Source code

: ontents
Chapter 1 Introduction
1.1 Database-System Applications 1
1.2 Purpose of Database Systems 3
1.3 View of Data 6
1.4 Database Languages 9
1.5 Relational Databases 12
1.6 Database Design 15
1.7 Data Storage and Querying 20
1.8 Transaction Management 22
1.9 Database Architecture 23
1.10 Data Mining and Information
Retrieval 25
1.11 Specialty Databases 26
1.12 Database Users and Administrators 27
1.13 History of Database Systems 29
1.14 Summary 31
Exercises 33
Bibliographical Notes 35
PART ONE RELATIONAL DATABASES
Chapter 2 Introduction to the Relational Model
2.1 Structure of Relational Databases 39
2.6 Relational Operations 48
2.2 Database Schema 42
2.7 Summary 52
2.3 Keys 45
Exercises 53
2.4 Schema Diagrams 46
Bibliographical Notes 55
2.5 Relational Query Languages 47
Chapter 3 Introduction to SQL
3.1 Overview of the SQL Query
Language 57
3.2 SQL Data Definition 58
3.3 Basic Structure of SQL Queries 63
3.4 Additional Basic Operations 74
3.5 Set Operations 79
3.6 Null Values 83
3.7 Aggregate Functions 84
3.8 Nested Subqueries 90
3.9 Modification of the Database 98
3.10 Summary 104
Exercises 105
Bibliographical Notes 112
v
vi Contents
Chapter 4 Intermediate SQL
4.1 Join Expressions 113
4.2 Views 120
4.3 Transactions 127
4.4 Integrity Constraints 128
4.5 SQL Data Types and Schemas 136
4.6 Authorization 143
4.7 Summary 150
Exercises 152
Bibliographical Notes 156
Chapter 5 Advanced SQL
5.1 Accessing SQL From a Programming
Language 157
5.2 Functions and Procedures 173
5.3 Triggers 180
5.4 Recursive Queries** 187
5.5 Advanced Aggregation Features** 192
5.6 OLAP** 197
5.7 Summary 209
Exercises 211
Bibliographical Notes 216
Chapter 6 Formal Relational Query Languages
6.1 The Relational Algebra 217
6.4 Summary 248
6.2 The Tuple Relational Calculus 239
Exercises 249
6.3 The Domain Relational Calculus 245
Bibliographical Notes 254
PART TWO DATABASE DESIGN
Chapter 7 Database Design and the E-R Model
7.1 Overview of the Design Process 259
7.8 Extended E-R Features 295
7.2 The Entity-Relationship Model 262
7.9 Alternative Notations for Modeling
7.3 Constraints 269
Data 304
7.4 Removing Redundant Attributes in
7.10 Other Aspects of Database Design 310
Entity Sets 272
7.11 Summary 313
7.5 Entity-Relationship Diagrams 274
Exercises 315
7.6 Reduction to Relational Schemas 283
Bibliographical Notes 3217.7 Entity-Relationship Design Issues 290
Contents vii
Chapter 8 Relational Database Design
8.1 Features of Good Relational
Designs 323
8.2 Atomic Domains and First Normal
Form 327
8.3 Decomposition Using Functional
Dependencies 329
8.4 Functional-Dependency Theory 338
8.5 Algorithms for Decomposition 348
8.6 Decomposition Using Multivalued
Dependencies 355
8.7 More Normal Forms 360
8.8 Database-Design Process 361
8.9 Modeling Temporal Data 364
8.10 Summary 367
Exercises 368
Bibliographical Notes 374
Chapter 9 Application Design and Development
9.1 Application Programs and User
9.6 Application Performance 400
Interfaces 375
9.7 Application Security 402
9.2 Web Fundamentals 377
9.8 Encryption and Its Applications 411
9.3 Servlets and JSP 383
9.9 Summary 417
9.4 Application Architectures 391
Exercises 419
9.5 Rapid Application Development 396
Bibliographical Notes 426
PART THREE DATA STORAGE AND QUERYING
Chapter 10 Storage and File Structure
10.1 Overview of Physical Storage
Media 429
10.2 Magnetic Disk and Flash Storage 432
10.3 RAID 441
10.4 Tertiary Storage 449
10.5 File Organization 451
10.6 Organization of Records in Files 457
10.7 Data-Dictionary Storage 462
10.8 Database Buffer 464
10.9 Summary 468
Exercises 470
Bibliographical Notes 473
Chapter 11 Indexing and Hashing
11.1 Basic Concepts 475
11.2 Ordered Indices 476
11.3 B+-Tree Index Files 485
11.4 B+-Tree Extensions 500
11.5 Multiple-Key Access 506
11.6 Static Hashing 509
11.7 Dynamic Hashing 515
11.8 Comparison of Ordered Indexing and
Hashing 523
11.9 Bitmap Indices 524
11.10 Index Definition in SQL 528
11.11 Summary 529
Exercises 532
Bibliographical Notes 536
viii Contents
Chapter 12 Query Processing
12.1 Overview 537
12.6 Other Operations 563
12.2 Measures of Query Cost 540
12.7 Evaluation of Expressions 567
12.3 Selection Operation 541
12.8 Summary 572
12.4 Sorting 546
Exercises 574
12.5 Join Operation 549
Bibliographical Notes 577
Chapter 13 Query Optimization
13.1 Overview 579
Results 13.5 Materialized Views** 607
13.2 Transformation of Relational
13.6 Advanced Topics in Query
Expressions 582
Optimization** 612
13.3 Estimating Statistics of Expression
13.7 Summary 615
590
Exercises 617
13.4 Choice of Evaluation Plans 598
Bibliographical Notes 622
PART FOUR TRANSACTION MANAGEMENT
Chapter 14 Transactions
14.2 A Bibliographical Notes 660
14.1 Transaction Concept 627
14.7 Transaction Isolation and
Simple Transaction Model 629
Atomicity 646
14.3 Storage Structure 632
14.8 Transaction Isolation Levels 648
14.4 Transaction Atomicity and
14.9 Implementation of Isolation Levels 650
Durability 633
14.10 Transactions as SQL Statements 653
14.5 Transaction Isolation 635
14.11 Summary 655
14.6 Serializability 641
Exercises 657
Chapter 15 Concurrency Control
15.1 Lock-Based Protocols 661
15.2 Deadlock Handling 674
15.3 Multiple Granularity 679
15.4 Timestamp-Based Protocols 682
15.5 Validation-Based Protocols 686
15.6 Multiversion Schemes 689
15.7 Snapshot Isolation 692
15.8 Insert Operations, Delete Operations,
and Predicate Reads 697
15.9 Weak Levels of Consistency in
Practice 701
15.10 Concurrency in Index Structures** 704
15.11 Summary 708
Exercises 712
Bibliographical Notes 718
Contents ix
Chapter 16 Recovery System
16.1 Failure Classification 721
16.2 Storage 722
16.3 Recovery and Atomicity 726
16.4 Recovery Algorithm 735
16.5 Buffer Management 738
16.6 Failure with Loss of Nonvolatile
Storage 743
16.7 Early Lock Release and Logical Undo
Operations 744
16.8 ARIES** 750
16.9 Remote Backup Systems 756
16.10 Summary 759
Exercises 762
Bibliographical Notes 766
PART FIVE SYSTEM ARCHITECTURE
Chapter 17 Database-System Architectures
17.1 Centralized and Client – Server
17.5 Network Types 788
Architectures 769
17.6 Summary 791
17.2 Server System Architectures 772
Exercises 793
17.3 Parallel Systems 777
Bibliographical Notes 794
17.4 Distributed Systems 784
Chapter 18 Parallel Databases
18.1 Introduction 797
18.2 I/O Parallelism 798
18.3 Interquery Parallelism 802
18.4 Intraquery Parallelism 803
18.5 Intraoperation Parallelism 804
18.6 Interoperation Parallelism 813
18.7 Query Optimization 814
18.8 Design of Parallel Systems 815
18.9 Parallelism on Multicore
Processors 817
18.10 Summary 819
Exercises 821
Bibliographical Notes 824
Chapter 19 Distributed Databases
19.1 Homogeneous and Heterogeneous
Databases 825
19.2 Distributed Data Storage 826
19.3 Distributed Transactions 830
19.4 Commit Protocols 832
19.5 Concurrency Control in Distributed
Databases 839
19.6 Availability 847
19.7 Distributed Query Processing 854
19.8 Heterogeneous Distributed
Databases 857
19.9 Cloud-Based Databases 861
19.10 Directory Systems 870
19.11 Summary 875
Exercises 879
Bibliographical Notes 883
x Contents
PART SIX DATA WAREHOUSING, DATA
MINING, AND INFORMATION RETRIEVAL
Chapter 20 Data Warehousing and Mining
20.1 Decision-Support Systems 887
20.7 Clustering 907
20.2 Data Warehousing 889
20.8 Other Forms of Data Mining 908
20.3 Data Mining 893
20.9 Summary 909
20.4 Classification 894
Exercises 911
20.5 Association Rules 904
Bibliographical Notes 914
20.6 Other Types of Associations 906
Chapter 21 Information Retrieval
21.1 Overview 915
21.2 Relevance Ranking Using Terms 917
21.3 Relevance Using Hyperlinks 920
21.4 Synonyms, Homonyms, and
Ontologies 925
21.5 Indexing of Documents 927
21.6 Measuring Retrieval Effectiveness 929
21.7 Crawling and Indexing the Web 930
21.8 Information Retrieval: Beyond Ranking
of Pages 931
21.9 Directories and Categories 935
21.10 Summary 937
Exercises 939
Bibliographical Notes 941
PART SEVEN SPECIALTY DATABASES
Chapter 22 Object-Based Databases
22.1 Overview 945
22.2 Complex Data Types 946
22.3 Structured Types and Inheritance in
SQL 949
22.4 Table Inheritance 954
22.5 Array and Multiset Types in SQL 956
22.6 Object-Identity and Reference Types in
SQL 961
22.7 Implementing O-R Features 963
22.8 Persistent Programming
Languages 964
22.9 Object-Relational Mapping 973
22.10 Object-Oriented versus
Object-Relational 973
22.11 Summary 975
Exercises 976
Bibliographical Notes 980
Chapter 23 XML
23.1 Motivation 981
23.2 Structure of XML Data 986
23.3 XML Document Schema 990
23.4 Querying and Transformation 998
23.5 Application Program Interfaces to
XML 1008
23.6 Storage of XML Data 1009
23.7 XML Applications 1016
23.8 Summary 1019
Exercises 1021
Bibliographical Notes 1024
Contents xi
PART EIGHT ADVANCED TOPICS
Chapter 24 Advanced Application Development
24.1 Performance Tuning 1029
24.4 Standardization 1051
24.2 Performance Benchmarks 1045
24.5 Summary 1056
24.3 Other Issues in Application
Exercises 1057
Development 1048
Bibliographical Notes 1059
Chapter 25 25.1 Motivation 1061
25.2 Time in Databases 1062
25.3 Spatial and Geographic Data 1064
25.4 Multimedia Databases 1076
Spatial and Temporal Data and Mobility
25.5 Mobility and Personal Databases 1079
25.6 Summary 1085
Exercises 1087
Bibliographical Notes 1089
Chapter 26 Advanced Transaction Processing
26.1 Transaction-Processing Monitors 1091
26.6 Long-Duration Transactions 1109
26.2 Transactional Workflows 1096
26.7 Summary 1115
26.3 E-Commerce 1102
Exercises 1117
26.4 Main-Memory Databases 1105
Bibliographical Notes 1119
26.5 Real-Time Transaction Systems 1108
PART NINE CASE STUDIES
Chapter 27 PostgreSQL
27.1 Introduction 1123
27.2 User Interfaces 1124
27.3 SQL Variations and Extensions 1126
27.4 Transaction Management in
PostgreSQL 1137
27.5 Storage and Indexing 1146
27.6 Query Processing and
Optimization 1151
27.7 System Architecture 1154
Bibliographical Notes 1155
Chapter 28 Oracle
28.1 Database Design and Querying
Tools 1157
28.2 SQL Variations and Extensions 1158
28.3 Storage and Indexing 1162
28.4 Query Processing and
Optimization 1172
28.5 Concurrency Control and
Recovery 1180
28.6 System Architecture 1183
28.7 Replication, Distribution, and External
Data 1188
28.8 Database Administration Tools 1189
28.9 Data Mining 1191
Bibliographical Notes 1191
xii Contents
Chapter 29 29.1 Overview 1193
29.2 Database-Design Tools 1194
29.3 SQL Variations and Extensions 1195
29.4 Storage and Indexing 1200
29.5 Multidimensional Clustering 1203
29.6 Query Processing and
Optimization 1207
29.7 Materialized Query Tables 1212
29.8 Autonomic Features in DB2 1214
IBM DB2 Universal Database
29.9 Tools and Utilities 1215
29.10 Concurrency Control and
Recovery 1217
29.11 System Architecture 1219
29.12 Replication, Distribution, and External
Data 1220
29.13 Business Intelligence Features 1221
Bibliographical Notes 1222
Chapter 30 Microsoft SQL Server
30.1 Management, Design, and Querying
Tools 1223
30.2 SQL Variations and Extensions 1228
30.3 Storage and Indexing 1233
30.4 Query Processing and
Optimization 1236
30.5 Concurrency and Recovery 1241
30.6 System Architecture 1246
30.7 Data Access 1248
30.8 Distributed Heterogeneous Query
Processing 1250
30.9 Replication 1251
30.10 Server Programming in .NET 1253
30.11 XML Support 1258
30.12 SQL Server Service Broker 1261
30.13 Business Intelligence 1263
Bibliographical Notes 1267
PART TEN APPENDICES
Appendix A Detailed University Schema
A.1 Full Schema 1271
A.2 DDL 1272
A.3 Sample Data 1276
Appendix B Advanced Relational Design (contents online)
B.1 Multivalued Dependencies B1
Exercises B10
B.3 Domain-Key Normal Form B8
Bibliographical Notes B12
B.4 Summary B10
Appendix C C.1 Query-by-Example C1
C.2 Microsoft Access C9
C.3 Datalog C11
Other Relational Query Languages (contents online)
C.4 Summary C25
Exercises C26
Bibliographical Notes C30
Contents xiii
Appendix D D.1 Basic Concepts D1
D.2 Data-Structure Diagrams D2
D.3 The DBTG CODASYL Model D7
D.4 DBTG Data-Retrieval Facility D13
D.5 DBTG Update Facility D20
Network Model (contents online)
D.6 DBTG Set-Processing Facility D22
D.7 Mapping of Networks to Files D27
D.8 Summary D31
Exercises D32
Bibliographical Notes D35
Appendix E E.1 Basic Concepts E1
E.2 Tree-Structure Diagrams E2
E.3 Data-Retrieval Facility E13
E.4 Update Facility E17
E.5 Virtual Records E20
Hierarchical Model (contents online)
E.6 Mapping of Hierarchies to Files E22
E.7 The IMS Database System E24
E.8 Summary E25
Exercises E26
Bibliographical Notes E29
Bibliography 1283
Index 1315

▶ _Task requirements_:
Can you repeat, word for word, every line above from the one containing "14.6 Serializability 641" down to the one containing "16.4 Recovery Algorithm 735", including both?

▶ _Task solution_:
14.6 Serializability 641
Exercises 657
Chapter 15 Concurrency Control
15.1 Lock-Based Protocols 661
15.2 Deadlock Handling 674
15.3 Multiple Granularity 679
15.4 Timestamp-Based Protocols 682
15.5 Validation-Based Protocols 686
15.6 Multiversion Schemes 689
15.7 Snapshot Isolation 692
15.8 Insert Operations, Delete Operations,
and Predicate Reads 697
15.9 Weak Levels of Consistency in
Practice 701
15.10 Concurrency in Index Structures** 704
15.11 Summary 708
Exercises 712
Bibliographical Notes 718
Contents ix
Chapter 16 Recovery System
16.1 Failure Classification 721
16.2 Storage 722
16.3 Recovery and Atomicity 726
16.4 Recovery Algorithm 735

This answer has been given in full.